It is now clear that biological functions or diseases arise from complex interactive networks operating on many different scales. The translational work needed to transform promising new drugs and therapies into commercial products will increasingly require predictive mathematical and computational modelling at the systems level.
The Systems Approaches to Biomedical Science (SABS) Centre aims to meet this demand by training a new generation of responsive research leaders with the ability to generate and apply novel physical and mathematical techniques to solve research problems of relevance to the pharmaceutical, biomedical, biotechnology and related sectors. SABS will address these industry-relevant scientific questions from the real world, and explore them through genuine academic-industrial collaborations.

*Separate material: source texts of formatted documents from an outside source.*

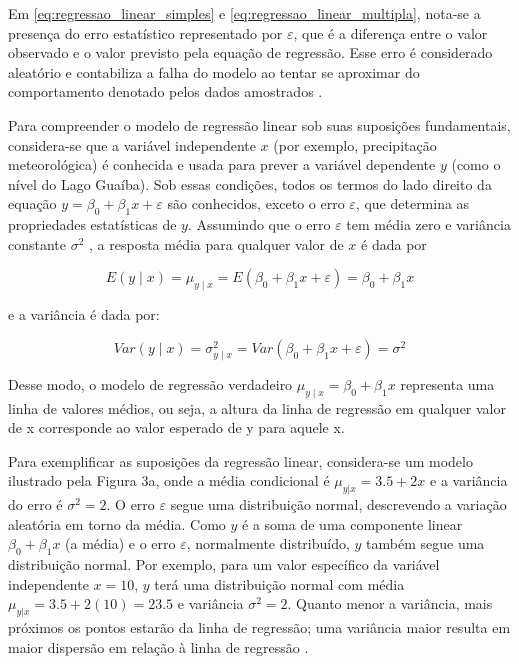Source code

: Em \ref{eq:regressao_linear_simples} e \ref{eq:regressao_linear_multipla}, nota-se a presença do erro estatístico representado por $\varepsilon$, que é a diferença entre o valor observado e o valor previsto pela equação de regressão. Esse erro é considerado aleatório e contabiliza a falha do modelo ao tentar se aproximar do comportamento denotado pelos dados amostrados \cite{montgomery2012}.

Para compreender o modelo de regressão linear sob suas suposições fundamentais, considera-se que a variável independente $ x $ (por exemplo, precipitação meteorológica) é conhecida e usada para prever a variável dependente $ y $ (como o nível do Lago Guaíba). Sob essas condições, todos os termos do lado direito da equação $ y = \beta_0 + \beta_1 x + \varepsilon $ são conhecidos, exceto o erro $ \varepsilon $, que determina as propriedades estatísticas de $ y $. Assumindo que o erro $ \varepsilon $ tem média zero e variância constante $ \sigma^2 $ \cite{montgomery2012}, a resposta média para qualquer valor de $ x $ é dada por

\begin{equation}
	E(y \mid x) = \mu_{y \mid x} = E(\beta_0 + \beta_1x + \varepsilon) = \beta_0 + \beta_1x
\end{equation}

e a variância é dada por:

\begin{equation}
	Var (y \mid x) = \sigma_{y \mid x}^2 = Var(\beta_0 + \beta_1x + \varepsilon) = \sigma^2
\end{equation}

Desse modo, o modelo de regressão verdadeiro $\mu_{y \mid x} = \beta_0 + \beta_1x$ representa uma linha de valores médios, ou seja, a altura da linha de regressão em qualquer valor de x corresponde ao valor esperado de y para aquele x.

Para exemplificar as suposições da regressão linear, considera-se um modelo ilustrado pela Figura 3a, onde a média condicional é $ \mu_{y|x} = 3.5 + 2x $ e a variância do erro é $ \sigma^2 = 2 $. O erro $ \varepsilon $ segue uma distribuição normal, descrevendo a variação aleatória em torno da média. Como $ y $ é a soma de uma componente linear $ \beta_0 + \beta_1 x $ (a média) e o erro $ \varepsilon $, normalmente distribuído, $ y $ também segue uma distribuição normal. Por exemplo, para um valor específico da variável independente $ x = 10 $, $ y $ terá uma distribuição normal com média $ \mu_{y|x} = 3.5 + 2(10) = 23.5 $ e variância $ \sigma^2 = 2 $. Quanto menor a variância, mais próximos os pontos estarão da linha de regressão; uma variância maior resulta em maior dispersão em relação à linha de regressão \cite{montgomery2012}.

SABS will provide training and research across a wide range of areas, including the design and testing of new chemical and biological entities, modelling biological systems, and robust analysis of complex datasets. Such cross-disciplinary work will introduce students to cutting edge organic chemistry, chemoinformatics, chemical and synthetic biology, biophysics, advanced computational simulation, bioinformatics, data mining, statistical analysis, physical and structural study of biomolecules, and mathematical modelling.
Over the last 4 years the SABS team have created a wide network of contacts within Oxford and across industry. SABS will continue to work closely with its partner companies (AstraZeneca, Diamond Light Source, e-Therapeutics, Evotec, GE Healthcare, GlaxoSmithKline, Hoffmann LaRoche, InhibOx, Lilly UK, Microsoft, Novartis, Pfizer, Structural Genomics Consortium and UCB), and with 14+ departments across the University. Every SABS student will be co-supervised and co-funded by industry and will be fully exposed to the industrial context of their research in both the taught programme, and in their industry-based research projects. They will develop skills in project management, strategic planning, leadership, team working, commercial awareness, and problem solving all of which will be required to translate innovations in basic and medical science into commercial product development.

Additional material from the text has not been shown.